Asked to comment on complaints from inside the company that not enough was being done to verify whether children under 13 were using the platform, the 41-year-old head of Meta, which also owns Facebook and WhatsApp, said improvements had been made.
But "I always wish that we could have gotten there sooner," he added.
Under-13s are not allowed on Instagram, and Lanier pressed Zuckerberg on the fact that Kaley had easily signed up for the platform.
'Right place now'
Zuckerberg was confronted with an internal document that said Instagram had four million users under 13 in 2015, at the time the plaintiff adopted the app, and that 30 percent of all children age 10 to 12, or "tweens," in the United States were users.

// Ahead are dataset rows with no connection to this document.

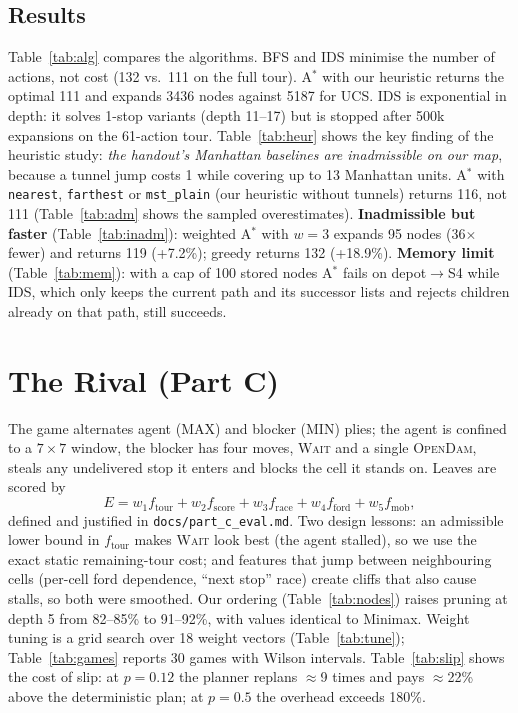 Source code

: \documentclass[conference]{IEEEtran}
\begin{document}
\subsection{Results}
Table~\ref{tab:alg} compares the algorithms. BFS and IDS minimise the number of actions, not
cost (132 vs.\ 111 on the full tour). A$^*$ with our heuristic returns the optimal 111 and
expands 3436 nodes against 5187 for UCS. IDS is exponential in depth: it solves 1-stop
variants (depth 11--17) but is stopped after 500k expansions on the 61-action tour.
Table~\ref{tab:heur} shows the key finding of the heuristic study: \emph{the handout's
Manhattan baselines are inadmissible on our map}, because a tunnel jump costs 1 while covering
up to 13 Manhattan units. A$^*$ with \texttt{nearest}, \texttt{farthest} or \texttt{mst\_plain}
(our heuristic without tunnels) returns 116, not 111 (Table~\ref{tab:adm} shows the sampled
overestimates). \textbf{Inadmissible but faster} (Table~\ref{tab:inadm}): weighted A$^*$ with
$w=3$ expands 95 nodes (36$\times$ fewer) and returns 119 (+7.2\%); greedy returns 132 (+18.9\%).
\textbf{Memory limit} (Table~\ref{tab:mem}): with a cap of 100 stored nodes A$^*$ fails on
depot$\to$S4 while IDS, which only keeps the current path and its successor lists and rejects
children already on that path, still succeeds.

\section{The Rival (Part C)}
The game alternates agent (MAX) and blocker (MIN) plies; the agent is confined to a $7\times7$
window, the blocker has four moves, \textsc{Wait} and a single \textsc{OpenDam}, steals any
undelivered stop it enters and blocks the cell it stands on. Leaves are scored by
\begin{equation}
E = w_1 f_{\text{tour}} + w_2 f_{\text{score}} + w_3 f_{\text{race}} + w_4 f_{\text{ford}} + w_5 f_{\text{mob}},
\end{equation}
defined and justified in \texttt{docs/part\_c\_eval.md}. Two design lessons: an admissible lower
bound in $f_{\text{tour}}$ makes \textsc{Wait} look best (the agent stalled), so we use the exact
static remaining-tour cost; and features that jump between neighbouring cells (per-cell ford
dependence, ``next stop'' race) create cliffs that also cause stalls, so both were smoothed.
Our ordering (Table~\ref{tab:nodes}) raises pruning at depth 5 from 82--85\% to 91--92\%, with
values identical to Minimax. Weight tuning is a grid search over 18 weight vectors
(Table~\ref{tab:tune}); Table~\ref{tab:games} reports 30 games with Wilson intervals.
Table~\ref{tab:slip} shows the cost of slip: at $p=0.12$ the planner replans $\approx$9 times
and pays $\approx$22\% above the deterministic plan; at $p=0.5$ the overhead exceeds 180\%.
\end{document}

Zuckerberg said that "we're in the right place now" when it comes to age verification.
Lanier went on to argue that young people like Kaley were subject to Meta's efforts to increase time spent on its wildly popular apps, despite Zuckerberg having told the US Congress under oath that this was not the case.

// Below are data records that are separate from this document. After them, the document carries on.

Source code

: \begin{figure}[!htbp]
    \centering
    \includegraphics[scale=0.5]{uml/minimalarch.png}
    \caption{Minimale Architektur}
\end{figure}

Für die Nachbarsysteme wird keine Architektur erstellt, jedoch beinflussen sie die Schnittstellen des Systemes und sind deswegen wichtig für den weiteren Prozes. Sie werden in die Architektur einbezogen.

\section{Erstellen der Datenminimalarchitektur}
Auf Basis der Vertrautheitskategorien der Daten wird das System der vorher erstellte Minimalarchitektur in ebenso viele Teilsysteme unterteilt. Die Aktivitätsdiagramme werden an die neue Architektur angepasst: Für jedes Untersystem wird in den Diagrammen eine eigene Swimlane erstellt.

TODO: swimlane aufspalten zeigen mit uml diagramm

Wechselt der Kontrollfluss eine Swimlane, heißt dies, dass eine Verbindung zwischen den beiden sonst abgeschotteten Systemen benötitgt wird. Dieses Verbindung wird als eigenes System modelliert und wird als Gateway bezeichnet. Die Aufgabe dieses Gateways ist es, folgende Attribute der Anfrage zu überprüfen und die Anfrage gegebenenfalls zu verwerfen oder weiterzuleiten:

Faced with emails displaying internal targets for usage, Zuckerberg admitted that "we used to have goals around time," but that the company's aim was always to "build useful services" that connected people.
Zuckerberg was also read an old email from former head of public policy Nick Clegg that said "the fact that we say we don't allow under-13s on our platform, yet have no way of enforcing it, is just indefensible."
The trial is set to determine whether Google and Meta deliberately designed their platforms to encourage compulsive use among young people, damaging their mental health in the process.
The case is expected to establish a standard for resolving thousands of lawsuits that blame social media for fueling an epidemic of depression, anxiety, eating disorders and suicide among young people.
TikTok and Snapchat, also named in the complaint, reached settlements with the plaintiff before the trial began.